The purpose of this article is to show how organizations can deliberately develop employee adaptability through learning design. It clarifies adaptability as a multilevel capability and proposes a simple, repeatable learning design model for use in leadership, talent management, and professional development.
This conceptual piece synthesizes research on adaptive performance, adaptive expertise, and dynamic capabilities. It translates these ideas into an Adaptability Learning Cycle with four stages—Frame, Stretch, Make Sense and Apply—illustrating each stage with practical examples and tools for designing learning programs and routines.

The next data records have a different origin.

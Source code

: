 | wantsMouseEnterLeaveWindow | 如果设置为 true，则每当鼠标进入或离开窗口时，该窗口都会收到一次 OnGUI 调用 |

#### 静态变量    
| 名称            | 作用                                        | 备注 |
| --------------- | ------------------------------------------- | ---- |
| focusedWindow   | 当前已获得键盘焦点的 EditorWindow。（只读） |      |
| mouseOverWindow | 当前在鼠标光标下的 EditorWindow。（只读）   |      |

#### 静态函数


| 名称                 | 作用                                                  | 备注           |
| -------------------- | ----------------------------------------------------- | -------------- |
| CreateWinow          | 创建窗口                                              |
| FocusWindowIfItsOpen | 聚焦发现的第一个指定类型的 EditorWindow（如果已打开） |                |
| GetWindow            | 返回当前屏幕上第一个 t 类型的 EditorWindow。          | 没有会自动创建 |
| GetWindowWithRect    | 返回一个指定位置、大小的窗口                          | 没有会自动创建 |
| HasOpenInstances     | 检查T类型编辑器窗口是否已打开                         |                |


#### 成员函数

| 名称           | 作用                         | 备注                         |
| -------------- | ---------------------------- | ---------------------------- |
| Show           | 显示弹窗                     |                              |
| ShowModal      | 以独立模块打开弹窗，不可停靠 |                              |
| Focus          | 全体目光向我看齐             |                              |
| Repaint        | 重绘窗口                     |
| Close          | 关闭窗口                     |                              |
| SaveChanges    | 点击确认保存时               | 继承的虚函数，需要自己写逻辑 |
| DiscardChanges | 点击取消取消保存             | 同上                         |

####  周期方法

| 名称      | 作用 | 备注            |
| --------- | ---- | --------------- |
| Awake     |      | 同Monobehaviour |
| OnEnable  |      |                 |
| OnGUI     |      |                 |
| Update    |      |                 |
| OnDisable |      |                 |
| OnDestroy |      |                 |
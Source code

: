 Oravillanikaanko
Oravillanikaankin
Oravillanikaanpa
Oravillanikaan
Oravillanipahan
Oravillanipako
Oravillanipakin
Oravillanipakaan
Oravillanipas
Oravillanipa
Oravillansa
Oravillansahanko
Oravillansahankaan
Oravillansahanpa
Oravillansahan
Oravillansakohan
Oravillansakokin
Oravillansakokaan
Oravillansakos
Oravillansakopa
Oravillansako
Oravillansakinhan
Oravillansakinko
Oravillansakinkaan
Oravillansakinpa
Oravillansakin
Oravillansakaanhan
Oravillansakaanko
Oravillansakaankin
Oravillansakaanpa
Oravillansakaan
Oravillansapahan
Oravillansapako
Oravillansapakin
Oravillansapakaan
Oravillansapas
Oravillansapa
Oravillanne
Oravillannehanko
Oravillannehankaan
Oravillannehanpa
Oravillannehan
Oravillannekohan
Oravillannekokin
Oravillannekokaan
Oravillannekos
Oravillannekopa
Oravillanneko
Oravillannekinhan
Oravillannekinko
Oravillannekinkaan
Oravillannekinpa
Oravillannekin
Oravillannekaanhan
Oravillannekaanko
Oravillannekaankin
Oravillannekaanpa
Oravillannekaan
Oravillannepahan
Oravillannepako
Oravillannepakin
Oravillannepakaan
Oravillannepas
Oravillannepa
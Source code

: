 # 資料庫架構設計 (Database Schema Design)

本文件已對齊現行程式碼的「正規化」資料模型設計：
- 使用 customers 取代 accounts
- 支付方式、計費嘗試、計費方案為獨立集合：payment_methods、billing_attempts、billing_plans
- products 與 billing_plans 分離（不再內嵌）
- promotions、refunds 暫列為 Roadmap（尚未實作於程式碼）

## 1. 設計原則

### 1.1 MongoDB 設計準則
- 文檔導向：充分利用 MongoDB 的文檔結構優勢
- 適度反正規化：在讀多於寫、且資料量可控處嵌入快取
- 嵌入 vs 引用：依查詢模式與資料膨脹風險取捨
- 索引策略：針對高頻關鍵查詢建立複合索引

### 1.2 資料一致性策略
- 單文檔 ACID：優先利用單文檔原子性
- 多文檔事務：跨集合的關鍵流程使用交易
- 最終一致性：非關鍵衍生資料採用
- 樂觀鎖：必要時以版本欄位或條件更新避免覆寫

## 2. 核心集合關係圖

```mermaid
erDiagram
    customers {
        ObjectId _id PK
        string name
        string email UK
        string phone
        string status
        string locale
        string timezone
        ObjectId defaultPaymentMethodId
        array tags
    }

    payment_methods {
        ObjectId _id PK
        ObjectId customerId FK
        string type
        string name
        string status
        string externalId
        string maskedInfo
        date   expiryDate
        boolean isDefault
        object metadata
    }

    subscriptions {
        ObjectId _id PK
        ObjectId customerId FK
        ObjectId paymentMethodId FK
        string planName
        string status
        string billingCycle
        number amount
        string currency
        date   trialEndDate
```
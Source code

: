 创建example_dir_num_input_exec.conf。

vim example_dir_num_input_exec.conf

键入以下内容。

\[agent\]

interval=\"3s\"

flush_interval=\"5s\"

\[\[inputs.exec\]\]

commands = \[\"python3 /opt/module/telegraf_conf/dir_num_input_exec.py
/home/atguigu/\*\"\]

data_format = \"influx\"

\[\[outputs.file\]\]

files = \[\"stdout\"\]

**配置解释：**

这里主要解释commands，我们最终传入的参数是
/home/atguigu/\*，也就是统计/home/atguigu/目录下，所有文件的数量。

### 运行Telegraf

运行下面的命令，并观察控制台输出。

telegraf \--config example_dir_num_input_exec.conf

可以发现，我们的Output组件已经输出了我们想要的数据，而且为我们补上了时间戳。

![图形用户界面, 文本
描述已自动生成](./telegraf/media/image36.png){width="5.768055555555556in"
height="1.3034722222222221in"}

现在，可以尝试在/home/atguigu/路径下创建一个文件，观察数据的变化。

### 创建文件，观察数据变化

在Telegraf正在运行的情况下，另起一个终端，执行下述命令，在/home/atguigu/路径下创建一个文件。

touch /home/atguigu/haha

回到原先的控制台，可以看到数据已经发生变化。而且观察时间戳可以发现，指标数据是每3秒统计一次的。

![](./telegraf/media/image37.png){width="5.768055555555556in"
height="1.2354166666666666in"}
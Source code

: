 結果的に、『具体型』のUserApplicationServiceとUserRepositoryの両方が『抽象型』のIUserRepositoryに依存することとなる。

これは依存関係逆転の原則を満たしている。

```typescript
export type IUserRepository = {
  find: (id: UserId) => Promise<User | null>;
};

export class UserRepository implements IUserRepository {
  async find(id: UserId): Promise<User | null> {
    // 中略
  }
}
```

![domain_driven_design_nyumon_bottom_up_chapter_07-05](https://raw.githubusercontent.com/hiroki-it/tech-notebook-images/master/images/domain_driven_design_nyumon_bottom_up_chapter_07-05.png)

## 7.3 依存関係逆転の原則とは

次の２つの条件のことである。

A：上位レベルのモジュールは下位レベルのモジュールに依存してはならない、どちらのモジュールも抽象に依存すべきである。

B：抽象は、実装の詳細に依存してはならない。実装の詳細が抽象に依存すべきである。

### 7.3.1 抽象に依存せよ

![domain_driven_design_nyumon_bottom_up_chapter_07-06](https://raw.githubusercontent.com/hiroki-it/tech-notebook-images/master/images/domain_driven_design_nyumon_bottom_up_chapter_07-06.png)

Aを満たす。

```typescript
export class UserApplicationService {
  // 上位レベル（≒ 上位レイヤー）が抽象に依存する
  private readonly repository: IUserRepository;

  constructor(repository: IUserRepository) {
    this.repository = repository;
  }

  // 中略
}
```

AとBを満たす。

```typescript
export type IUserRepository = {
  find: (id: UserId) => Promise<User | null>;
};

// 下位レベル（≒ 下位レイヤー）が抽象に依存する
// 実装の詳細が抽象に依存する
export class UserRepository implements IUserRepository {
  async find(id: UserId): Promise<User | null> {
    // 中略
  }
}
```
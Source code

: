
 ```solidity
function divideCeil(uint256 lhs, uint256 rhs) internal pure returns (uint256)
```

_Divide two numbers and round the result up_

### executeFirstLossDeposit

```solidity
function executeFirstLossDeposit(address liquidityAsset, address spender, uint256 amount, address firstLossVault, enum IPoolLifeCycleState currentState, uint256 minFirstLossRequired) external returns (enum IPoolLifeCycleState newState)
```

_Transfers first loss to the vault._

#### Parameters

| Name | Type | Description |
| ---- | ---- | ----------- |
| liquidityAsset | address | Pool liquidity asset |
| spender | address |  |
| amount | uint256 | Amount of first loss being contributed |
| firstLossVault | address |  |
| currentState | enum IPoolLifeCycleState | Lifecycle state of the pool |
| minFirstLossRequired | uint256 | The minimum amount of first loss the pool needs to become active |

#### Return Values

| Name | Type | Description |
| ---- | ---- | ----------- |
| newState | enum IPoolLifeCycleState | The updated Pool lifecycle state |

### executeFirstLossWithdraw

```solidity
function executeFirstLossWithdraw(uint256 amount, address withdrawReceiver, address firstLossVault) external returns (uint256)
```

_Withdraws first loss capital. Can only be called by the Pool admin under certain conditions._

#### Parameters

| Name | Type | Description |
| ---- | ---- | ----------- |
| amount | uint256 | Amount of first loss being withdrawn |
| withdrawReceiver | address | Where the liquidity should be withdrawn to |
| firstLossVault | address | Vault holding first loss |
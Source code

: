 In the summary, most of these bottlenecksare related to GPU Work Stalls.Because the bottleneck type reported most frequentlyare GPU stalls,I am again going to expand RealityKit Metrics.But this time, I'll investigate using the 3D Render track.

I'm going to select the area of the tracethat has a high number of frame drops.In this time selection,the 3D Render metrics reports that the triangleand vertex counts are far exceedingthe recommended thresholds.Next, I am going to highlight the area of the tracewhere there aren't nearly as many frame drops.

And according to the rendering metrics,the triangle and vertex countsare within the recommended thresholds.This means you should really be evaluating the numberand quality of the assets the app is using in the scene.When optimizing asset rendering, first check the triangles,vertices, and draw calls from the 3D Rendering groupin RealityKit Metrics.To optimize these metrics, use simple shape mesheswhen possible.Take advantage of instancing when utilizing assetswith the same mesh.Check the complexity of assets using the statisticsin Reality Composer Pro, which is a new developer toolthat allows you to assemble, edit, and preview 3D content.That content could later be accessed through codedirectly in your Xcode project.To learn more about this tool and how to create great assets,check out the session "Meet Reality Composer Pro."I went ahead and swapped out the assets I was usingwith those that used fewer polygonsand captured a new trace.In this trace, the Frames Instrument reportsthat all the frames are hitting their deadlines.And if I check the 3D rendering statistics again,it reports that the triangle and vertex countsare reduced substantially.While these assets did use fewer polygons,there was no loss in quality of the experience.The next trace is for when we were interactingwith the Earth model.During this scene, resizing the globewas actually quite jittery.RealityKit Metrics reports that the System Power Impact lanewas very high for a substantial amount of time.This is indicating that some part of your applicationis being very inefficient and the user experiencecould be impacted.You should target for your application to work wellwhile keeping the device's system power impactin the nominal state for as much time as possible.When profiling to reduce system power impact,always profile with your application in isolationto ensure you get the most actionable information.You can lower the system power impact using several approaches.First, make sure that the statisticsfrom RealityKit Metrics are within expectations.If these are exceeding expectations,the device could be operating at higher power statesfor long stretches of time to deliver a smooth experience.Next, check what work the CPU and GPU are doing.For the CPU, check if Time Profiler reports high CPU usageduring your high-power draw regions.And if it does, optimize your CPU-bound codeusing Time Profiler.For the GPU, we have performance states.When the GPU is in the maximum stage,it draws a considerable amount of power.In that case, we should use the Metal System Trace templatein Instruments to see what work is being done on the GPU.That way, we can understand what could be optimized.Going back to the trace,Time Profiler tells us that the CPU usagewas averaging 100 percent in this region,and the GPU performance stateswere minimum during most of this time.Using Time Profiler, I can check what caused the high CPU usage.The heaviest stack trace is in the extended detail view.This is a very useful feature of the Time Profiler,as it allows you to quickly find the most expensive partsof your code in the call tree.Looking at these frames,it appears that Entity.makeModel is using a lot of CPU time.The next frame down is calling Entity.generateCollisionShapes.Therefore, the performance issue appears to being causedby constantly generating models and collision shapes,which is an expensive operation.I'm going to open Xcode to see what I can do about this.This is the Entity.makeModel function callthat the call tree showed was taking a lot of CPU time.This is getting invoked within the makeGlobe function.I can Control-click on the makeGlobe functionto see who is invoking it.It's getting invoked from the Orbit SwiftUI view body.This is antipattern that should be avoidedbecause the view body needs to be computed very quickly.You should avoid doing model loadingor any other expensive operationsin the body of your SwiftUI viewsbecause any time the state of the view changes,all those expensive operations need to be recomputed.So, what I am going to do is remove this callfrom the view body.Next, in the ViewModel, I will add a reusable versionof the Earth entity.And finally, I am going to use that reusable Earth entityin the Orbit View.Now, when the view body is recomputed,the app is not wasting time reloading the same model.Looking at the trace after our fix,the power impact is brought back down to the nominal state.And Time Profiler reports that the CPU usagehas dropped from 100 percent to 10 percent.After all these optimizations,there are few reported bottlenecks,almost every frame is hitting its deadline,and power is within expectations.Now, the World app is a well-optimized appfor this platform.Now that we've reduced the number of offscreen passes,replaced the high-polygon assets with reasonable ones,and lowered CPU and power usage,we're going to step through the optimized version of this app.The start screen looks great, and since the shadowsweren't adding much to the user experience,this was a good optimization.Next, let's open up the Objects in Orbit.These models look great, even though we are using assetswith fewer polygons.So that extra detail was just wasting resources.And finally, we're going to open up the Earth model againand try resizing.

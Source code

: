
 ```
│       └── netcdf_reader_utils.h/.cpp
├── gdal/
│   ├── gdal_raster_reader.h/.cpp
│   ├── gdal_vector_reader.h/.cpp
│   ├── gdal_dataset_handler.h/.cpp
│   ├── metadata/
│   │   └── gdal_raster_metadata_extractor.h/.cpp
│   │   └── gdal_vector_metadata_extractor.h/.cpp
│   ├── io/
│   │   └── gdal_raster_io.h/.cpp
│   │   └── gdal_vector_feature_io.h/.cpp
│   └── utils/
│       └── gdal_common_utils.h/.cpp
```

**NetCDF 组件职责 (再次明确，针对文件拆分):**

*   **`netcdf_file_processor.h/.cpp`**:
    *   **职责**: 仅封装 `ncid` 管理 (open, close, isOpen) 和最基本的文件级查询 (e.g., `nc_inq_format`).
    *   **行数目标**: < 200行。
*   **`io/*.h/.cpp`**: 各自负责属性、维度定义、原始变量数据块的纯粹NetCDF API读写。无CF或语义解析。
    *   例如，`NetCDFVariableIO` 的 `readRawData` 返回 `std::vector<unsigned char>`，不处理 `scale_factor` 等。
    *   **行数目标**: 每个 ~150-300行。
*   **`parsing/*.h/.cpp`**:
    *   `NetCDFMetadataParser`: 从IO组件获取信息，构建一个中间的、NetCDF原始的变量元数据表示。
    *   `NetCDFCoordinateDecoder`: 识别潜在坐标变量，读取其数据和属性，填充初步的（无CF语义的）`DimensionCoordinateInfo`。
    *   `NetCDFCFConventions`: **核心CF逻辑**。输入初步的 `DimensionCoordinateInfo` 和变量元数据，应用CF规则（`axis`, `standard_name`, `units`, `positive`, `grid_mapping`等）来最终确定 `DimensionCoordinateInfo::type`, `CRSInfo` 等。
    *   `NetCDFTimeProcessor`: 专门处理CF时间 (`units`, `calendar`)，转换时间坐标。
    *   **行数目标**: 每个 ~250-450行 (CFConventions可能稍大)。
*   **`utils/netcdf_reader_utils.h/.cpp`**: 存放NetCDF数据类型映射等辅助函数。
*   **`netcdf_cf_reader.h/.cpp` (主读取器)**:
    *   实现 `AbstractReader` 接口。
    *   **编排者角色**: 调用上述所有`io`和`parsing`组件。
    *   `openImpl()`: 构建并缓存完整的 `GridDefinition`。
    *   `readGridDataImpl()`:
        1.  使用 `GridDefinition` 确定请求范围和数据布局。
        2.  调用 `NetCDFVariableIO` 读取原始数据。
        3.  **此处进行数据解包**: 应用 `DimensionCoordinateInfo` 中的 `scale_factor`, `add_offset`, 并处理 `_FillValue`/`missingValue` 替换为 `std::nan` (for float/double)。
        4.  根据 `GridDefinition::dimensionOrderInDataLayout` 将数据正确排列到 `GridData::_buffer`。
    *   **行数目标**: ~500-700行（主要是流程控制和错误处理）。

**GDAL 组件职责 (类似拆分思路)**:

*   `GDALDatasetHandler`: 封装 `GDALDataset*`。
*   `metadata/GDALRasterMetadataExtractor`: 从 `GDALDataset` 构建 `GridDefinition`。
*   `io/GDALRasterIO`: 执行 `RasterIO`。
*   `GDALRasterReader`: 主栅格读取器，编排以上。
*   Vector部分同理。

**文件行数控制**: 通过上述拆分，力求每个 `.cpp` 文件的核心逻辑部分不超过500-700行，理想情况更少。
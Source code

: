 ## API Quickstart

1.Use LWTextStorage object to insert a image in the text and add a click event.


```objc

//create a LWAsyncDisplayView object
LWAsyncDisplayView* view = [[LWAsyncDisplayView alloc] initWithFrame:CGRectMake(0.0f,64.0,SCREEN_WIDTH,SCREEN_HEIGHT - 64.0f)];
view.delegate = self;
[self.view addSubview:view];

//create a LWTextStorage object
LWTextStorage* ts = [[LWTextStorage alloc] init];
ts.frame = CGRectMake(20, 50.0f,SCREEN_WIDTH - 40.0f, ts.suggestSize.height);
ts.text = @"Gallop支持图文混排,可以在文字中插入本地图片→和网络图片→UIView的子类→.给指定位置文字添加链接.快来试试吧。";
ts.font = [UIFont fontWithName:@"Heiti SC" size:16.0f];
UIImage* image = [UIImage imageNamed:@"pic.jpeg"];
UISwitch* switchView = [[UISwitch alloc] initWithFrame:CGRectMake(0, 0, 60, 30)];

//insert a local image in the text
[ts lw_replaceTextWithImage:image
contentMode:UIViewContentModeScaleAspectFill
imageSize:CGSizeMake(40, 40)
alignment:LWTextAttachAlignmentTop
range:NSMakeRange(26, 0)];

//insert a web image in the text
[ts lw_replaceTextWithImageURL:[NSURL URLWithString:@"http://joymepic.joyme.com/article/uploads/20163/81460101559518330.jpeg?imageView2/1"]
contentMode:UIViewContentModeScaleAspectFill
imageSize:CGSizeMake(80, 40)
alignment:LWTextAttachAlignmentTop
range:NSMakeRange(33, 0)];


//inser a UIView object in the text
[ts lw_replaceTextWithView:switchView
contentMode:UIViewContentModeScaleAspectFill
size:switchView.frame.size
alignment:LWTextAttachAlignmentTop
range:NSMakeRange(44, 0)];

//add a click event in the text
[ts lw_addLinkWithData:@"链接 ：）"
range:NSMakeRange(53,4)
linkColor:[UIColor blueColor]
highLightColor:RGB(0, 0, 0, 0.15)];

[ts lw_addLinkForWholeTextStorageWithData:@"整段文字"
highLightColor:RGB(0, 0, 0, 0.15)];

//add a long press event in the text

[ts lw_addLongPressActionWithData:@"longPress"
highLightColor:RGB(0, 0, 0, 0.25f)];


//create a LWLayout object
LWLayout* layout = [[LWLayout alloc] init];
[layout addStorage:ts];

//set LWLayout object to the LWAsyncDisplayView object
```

Adaptability is a developable capability rather than a fixed trait. Learning designs that regularly expose employees to context rich uncertainty, coupled with structured reflection, timely feedback and opportunities to apply insights in real work, can strengthen both individual adaptive behavior and organizational learning.
The Adaptability Learning Cycle points to a research agenda that includes operationalizing adaptability outcomes and examining how learning designs influence them.
The Adaptability Learning Cycle offers practitioners a design checklist for embedding adaptability into existing programs and strategies. It suggests concrete steps for defining observable behaviors, designing stretching experiences and reinforcing adaptability through goal setting, feedback and recognition.
The Adaptability Learning Cycle supports employees in sustaining their work and adapting as organizational roles, technologies and priorities change.
The article reframes adaptability as a designable learning outcome and provides a concise, practice-oriented model that links individual learning activities with wider organizational adaptability.